After checking the listing below, say how many of its lines contain the string "Authentication". Only the number is needed.

:: Records shown ::
▶

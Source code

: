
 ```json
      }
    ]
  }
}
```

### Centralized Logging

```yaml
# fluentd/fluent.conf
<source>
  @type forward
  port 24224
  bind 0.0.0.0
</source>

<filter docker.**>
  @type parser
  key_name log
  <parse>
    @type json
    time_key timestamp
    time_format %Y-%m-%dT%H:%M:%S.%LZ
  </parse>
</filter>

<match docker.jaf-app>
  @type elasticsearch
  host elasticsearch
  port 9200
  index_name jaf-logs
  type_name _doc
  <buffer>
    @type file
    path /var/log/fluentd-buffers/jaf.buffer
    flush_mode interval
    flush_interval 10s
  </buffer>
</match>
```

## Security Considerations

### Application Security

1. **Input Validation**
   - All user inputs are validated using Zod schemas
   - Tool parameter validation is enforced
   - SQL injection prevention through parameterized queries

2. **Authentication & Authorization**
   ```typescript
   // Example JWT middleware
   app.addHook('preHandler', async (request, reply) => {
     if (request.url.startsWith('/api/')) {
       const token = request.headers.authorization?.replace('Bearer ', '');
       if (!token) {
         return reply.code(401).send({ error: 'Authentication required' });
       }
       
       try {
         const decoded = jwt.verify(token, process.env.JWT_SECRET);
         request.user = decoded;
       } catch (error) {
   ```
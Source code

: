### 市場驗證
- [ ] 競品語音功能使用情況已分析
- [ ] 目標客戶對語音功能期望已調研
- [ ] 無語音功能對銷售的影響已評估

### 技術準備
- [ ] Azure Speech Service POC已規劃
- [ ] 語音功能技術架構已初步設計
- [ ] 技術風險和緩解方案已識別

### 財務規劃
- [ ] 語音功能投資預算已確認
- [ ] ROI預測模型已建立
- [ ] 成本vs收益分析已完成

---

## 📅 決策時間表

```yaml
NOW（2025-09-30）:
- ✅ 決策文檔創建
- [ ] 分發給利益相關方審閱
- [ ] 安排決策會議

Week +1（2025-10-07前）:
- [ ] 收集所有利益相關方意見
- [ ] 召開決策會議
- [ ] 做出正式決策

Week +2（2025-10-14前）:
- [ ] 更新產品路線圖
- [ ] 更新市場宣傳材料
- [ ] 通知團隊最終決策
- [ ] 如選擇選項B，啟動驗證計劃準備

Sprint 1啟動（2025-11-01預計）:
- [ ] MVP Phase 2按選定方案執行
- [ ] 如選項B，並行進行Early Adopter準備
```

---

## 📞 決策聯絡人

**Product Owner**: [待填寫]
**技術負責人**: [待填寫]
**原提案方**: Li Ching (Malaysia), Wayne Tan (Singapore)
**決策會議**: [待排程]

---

◀

:: Reply ::
2